Friday, January 9, 2015

Saving The Sand Horses :Part 6

(Although this is a recycled post it fits in perfectly for the discussion of communication as the core of natural horsemanship. The filly pictured above was produced by our off site breeding program and is now one of the mares at Boys Home in Covington, Virginia.)

In the great documentary "Buck" it is pointed out that those who are able to communicate best with horses are often "tortured souls." Many of the best trainers suffered horrific childhoods of abuse and incessant trauma. It is no mystery why this is true.

The body language of humans is that of the predator. That does not mean that humans move like blood thirsty beasts. It simply means that all predatory species use many of the same signals, even when not engaged in hunting. The body language of a high school cheer leader and a Jack Russel terrier is indistinguishable.

But when a person lives in a state in which terror is the norm, he reverts to using the prey animal body language that was natural for him as a toddler. When he is a helpless child he actually is a prey animal. If he continues to be the subject of terror throughout his childhood he will continue to respond positively to prey animal body language and negatively to predator body language. (Ever met an abused child that enjoyed shaking hands? Of course not, and this is why.)

For such a person, a round pen is a place of peace, a refuge from a world that still constantly signals to his subconscious that it wants to do him harm. In the round pen he can find comfort by providing peace to a terrified colt. It may be the only place on earth where he finds such peace.

I did not suffer an abusive life, but my parents had over 100 foster children while I was at home. The vast majority of them had been abused and lived lives that were waking nightmares. I was always the oldest child. Often one or both of my parents worked night shifts. I had a much larger role in caring for the little ones than occurred in the average family. Without having any idea that it was happening,or even knowing what it was, I began to become fluent in prey animal body language.

For over a decade I have prosecuted all of the molestation cases and crimes against children and mentally retarded adults in the localities in which I have prosecuted. I have given formal training to other prosecutors on how to use correct body language to gain the trust and respect of a terrified child. (Yes, it is exactly what I use in the round pen with a terrified horse--advance and retreat, avoid eye contact, standing shoulder to shoulder, slow breathing, never walking in a straight line, etc)

I am constantly amazed that my riders are so often surprised by what their horses do. How could you not know that he was going to turn to the left and go around that tree? He had been telling you with his body that that was what he wanted to do for at least four steps and asking if it would be ok to do so for another two steps. Even very experienced riders seem to have deaf eyes. My eyes hear everything that the horse tells me.

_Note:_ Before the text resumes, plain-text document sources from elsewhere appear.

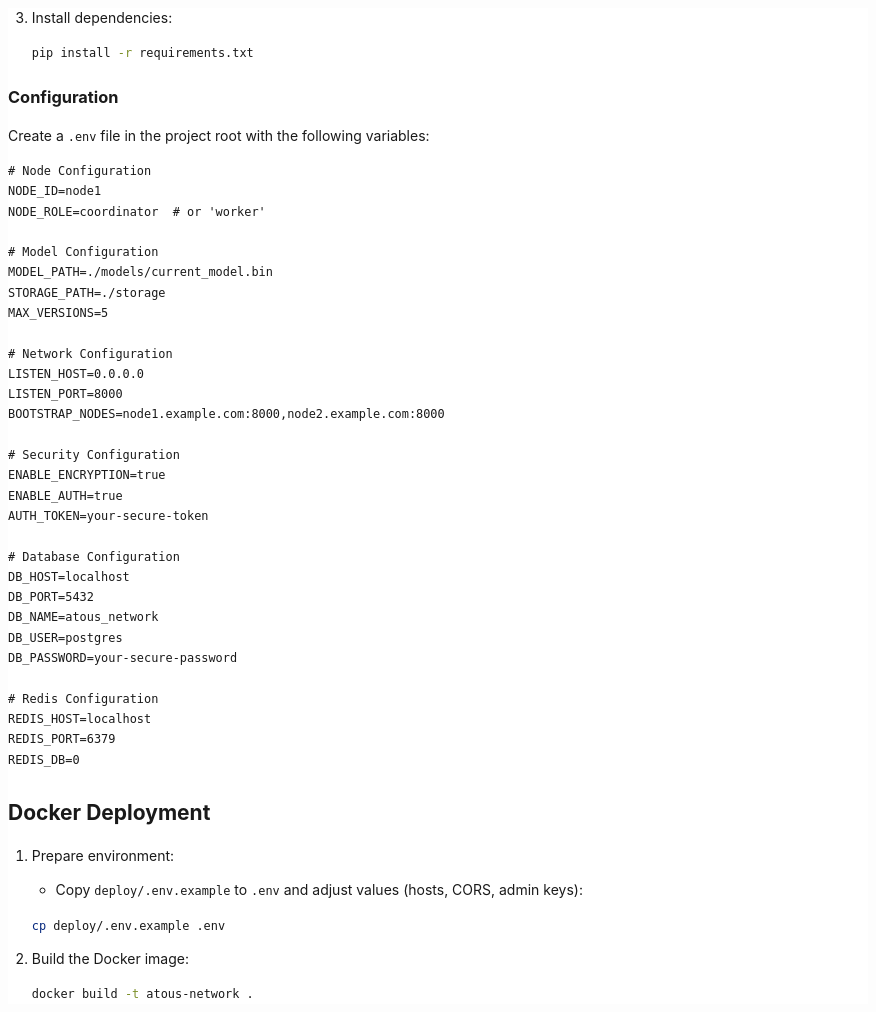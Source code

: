 3. Install dependencies:
   ```bash
   pip install -r requirements.txt
   ```

### Configuration

Create a `.env` file in the project root with the following variables:

```env
# Node Configuration
NODE_ID=node1
NODE_ROLE=coordinator  # or 'worker'

# Model Configuration
MODEL_PATH=./models/current_model.bin
STORAGE_PATH=./storage
MAX_VERSIONS=5

# Network Configuration
LISTEN_HOST=0.0.0.0
LISTEN_PORT=8000
BOOTSTRAP_NODES=node1.example.com:8000,node2.example.com:8000

# Security Configuration
ENABLE_ENCRYPTION=true
ENABLE_AUTH=true
AUTH_TOKEN=your-secure-token

# Database Configuration
DB_HOST=localhost
DB_PORT=5432
DB_NAME=atous_network
DB_USER=postgres
DB_PASSWORD=your-secure-password

# Redis Configuration
REDIS_HOST=localhost
REDIS_PORT=6379
REDIS_DB=0
```

## Docker Deployment

1. Prepare environment:
   - Copy `deploy/.env.example` to `.env` and adjust values (hosts, CORS, admin keys):
   ```bash
   cp deploy/.env.example .env
   ```

2. Build the Docker image:
   ```bash
   docker build -t atous-network .
   ```
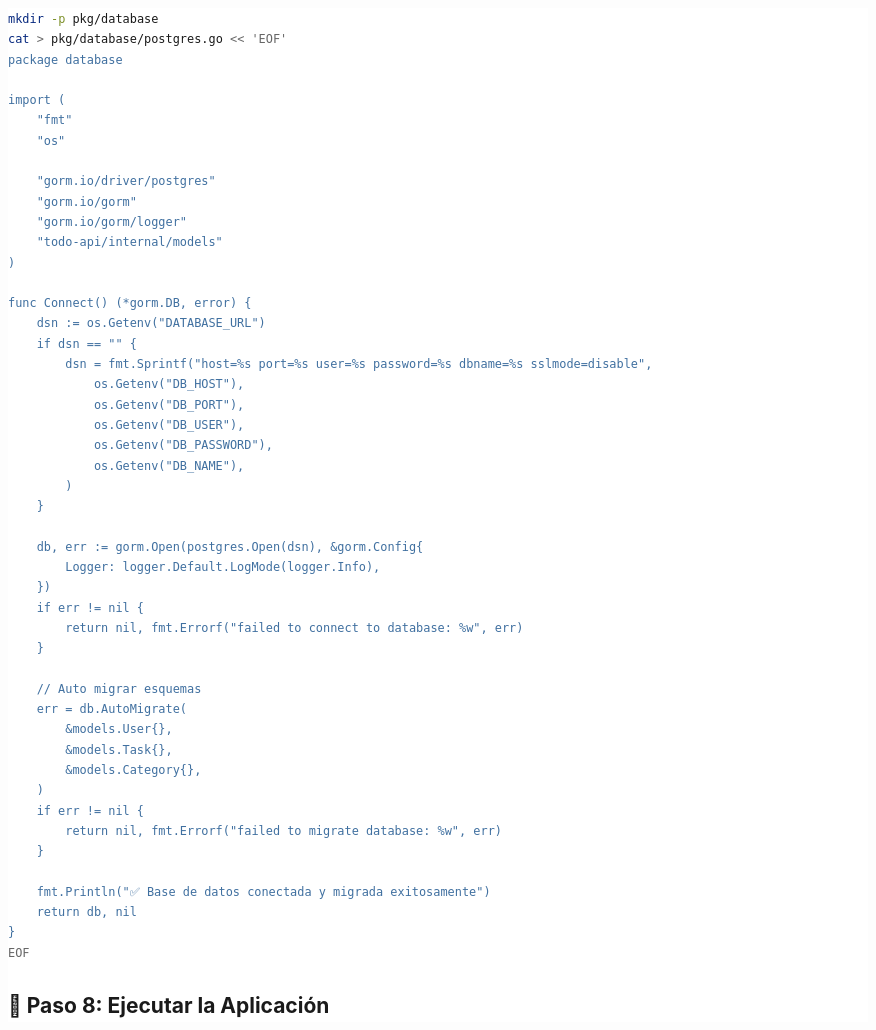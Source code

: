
 ```bash
mkdir -p pkg/database
cat > pkg/database/postgres.go << 'EOF'
package database

import (
    "fmt"
    "os"

    "gorm.io/driver/postgres"
    "gorm.io/gorm"
    "gorm.io/gorm/logger"
    "todo-api/internal/models"
)

func Connect() (*gorm.DB, error) {
    dsn := os.Getenv("DATABASE_URL")
    if dsn == "" {
        dsn = fmt.Sprintf("host=%s port=%s user=%s password=%s dbname=%s sslmode=disable",
            os.Getenv("DB_HOST"),
            os.Getenv("DB_PORT"),
            os.Getenv("DB_USER"),
            os.Getenv("DB_PASSWORD"),
            os.Getenv("DB_NAME"),
        )
    }

    db, err := gorm.Open(postgres.Open(dsn), &gorm.Config{
        Logger: logger.Default.LogMode(logger.Info),
    })
    if err != nil {
        return nil, fmt.Errorf("failed to connect to database: %w", err)
    }

    // Auto migrar esquemas
    err = db.AutoMigrate(
        &models.User{},
        &models.Task{},
        &models.Category{},
    )
    if err != nil {
        return nil, fmt.Errorf("failed to migrate database: %w", err)
    }

    fmt.Println("✅ Base de datos conectada y migrada exitosamente")
    return db, nil
}
EOF
```

## 🚀 Paso 8: Ejecutar la Aplicación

It flows both ways. I have come to realize that I incorporate much of a horse's world view in my own. I get nervous and a bit edgy when the wind is blowing, even a fairly gentle breeze. I much prefer boredom to excitement. I even find myself chewing softly when I find the perfect word to put in a sentence. Few things make me mad as quickly as having people not get out of my way when I am walking into a crowd. The only thing worse for me than being alone is to be in a herd of strangers.

I have not sought to adopt these characteristics. I have simply recognized their existence. The ironic truth is that, although I am a prosecutor and try many cases every week, I actually spend more time each week communicating with horses than I do communicating with people.

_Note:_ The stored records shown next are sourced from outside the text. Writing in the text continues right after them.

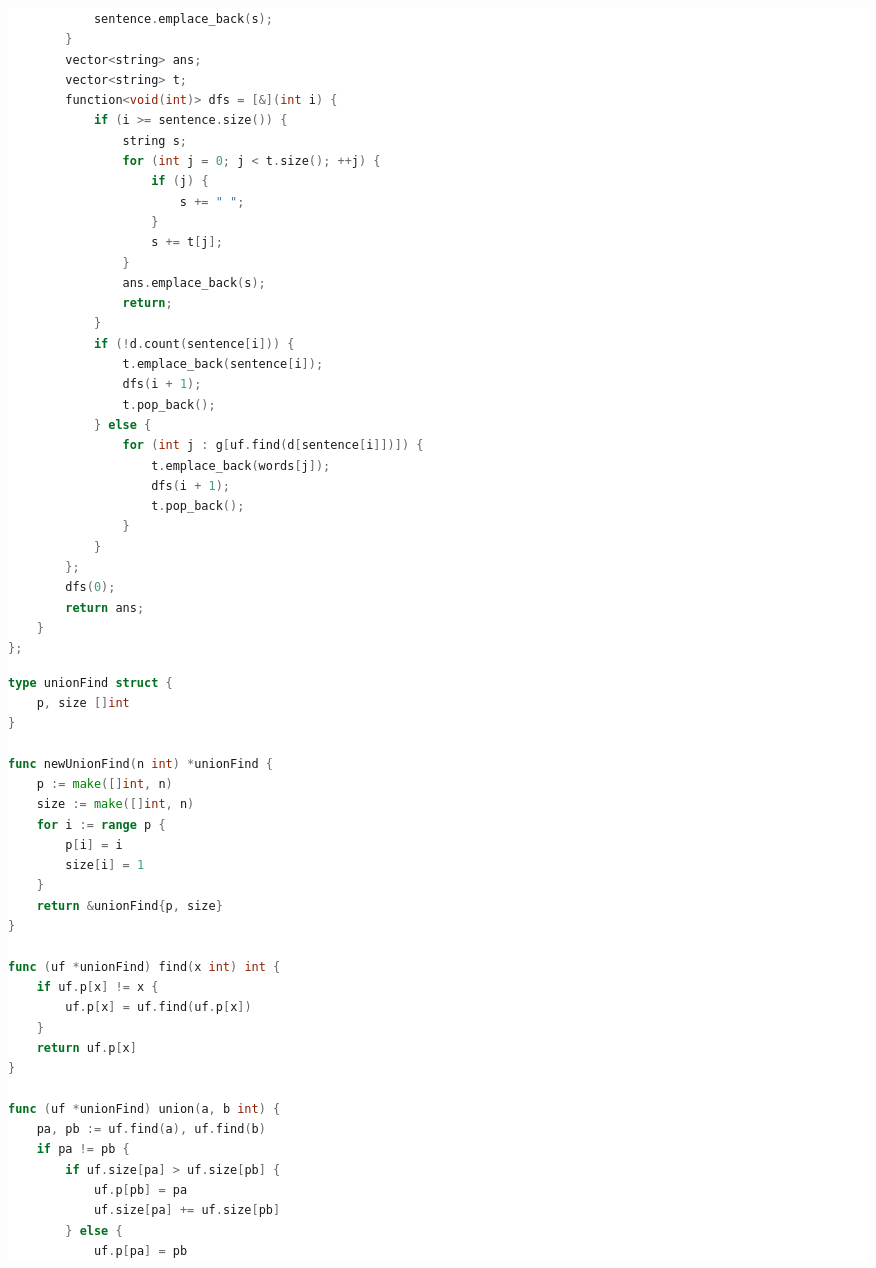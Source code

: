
 ```cpp
            sentence.emplace_back(s);
        }
        vector<string> ans;
        vector<string> t;
        function<void(int)> dfs = [&](int i) {
            if (i >= sentence.size()) {
                string s;
                for (int j = 0; j < t.size(); ++j) {
                    if (j) {
                        s += " ";
                    }
                    s += t[j];
                }
                ans.emplace_back(s);
                return;
            }
            if (!d.count(sentence[i])) {
                t.emplace_back(sentence[i]);
                dfs(i + 1);
                t.pop_back();
            } else {
                for (int j : g[uf.find(d[sentence[i]])]) {
                    t.emplace_back(words[j]);
                    dfs(i + 1);
                    t.pop_back();
                }
            }
        };
        dfs(0);
        return ans;
    }
};
```

```go
type unionFind struct {
	p, size []int
}

func newUnionFind(n int) *unionFind {
	p := make([]int, n)
	size := make([]int, n)
	for i := range p {
		p[i] = i
		size[i] = 1
	}
	return &unionFind{p, size}
}

func (uf *unionFind) find(x int) int {
	if uf.p[x] != x {
		uf.p[x] = uf.find(uf.p[x])
	}
	return uf.p[x]
}

func (uf *unionFind) union(a, b int) {
	pa, pb := uf.find(a), uf.find(b)
	if pa != pb {
		if uf.size[pa] > uf.size[pb] {
			uf.p[pb] = pa
			uf.size[pa] += uf.size[pb]
		} else {
			uf.p[pa] = pb
```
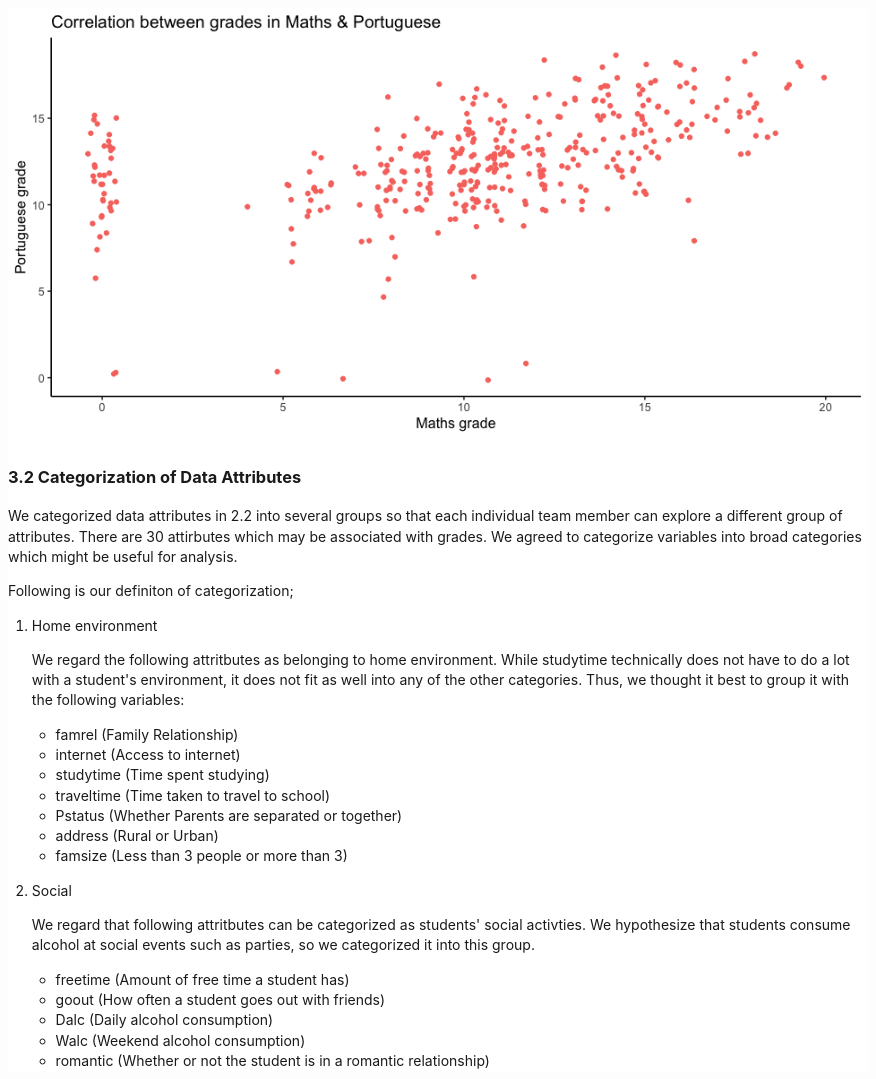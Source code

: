 ![](FP_report_v1_files/figure-markdown_github/fig3.0-1.png)


### 3.2 Categorization of Data Attributes

We categorized data attributes in 2.2 into several groups so that each individual team member can explore a different group of attributes. There are 30 attirbutes which may be associated with grades. We agreed to categorize variables into broad categories which might be useful for analysis.

Following is our definiton of categorization;

1.  Home environment

    We regard the following attritbutes as belonging to home environment. While studytime technically does not have to do a lot with a student's environment, it does not fit as well into any of the other categories. Thus, we thought it best to group it with the following variables:

    -   famrel (Family Relationship)
    -   internet (Access to internet)
    -   studytime (Time spent studying)
    -   traveltime (Time taken to travel to school)
    -   Pstatus (Whether Parents are separated or together)
    -   address (Rural or Urban)
    -   famsize (Less than 3 people or more than 3)

2.  Social

    We regard that following attritbutes can be categorized as students' social activties. We hypothesize that students consume alcohol at social events such as parties, so we categorized it into this group.

    -   freetime (Amount of free time a student has)
    -   goout (How often a student goes out with friends)
    -   Dalc (Daily alcohol consumption)
    -   Walc (Weekend alcohol consumption)
    -   romantic (Whether or not the student is in a romantic relationship)
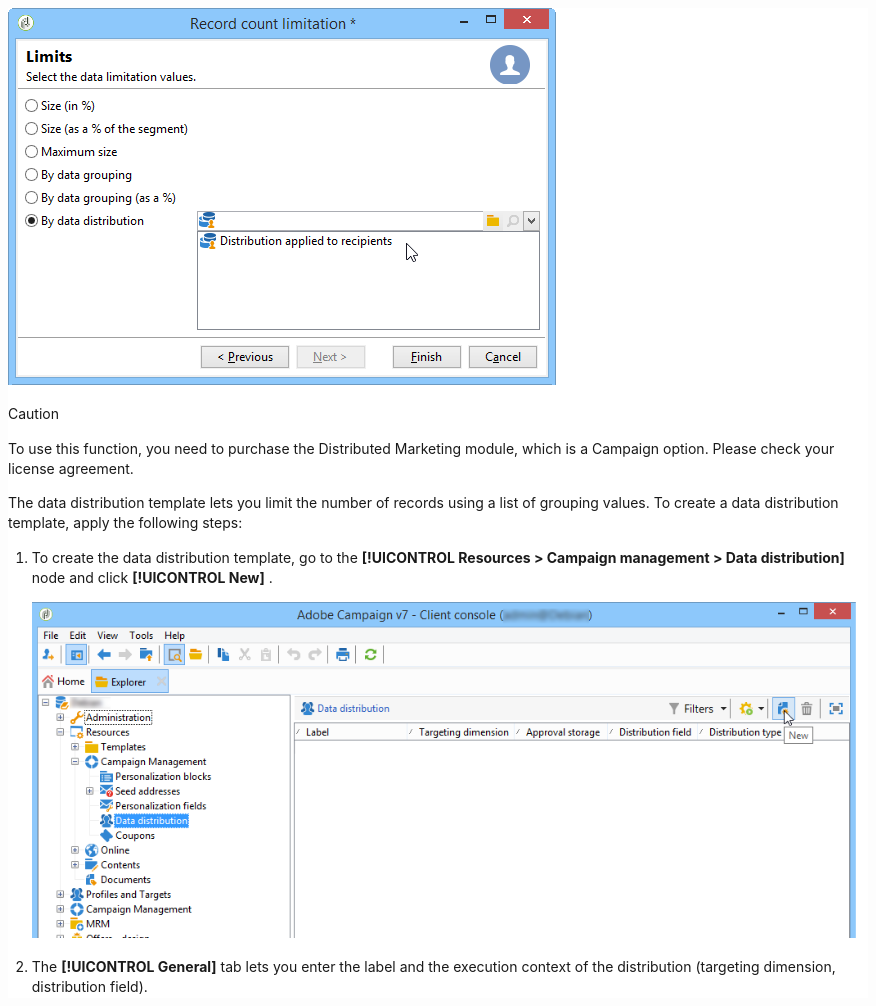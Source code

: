 ![](assets/s_user_segmentation_partage_wz6.png)

>[!CAUTION]
>
>To use this function, you need to purchase the Distributed Marketing module, which is a Campaign option. Please check your license agreement.

The data distribution template lets you limit the number of records using a list of grouping values. To create a data distribution template, apply the following steps:

1. To create the data distribution template, go to the **[!UICONTROL Resources > Campaign management > Data distribution]** node and click **[!UICONTROL New]** .

   ![](assets/local_validation_data_distribution_1.png)

1. The **[!UICONTROL General]** tab lets you enter the label and the execution context of the distribution (targeting dimension, distribution field).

Granted the equine communication is of a much simpler nature, e.g. "come here and stand by me" spoken with the eyes and a shoulder only. Ironically, "come here and stand by me" is one of the most rewarding and important things that one will see/hear in a lifetime, be it a tortured lifetime or not.

1 comment:

Anonymous said...
This is a great piece, extremely insightful, much to chew on... thank you.

Deb in CA

1 comment:

Anonymous said...

How fortunate the children you have worked with are - both children that have been abused and the children who are working with the horses. I think they all are very lucky to have you on their side.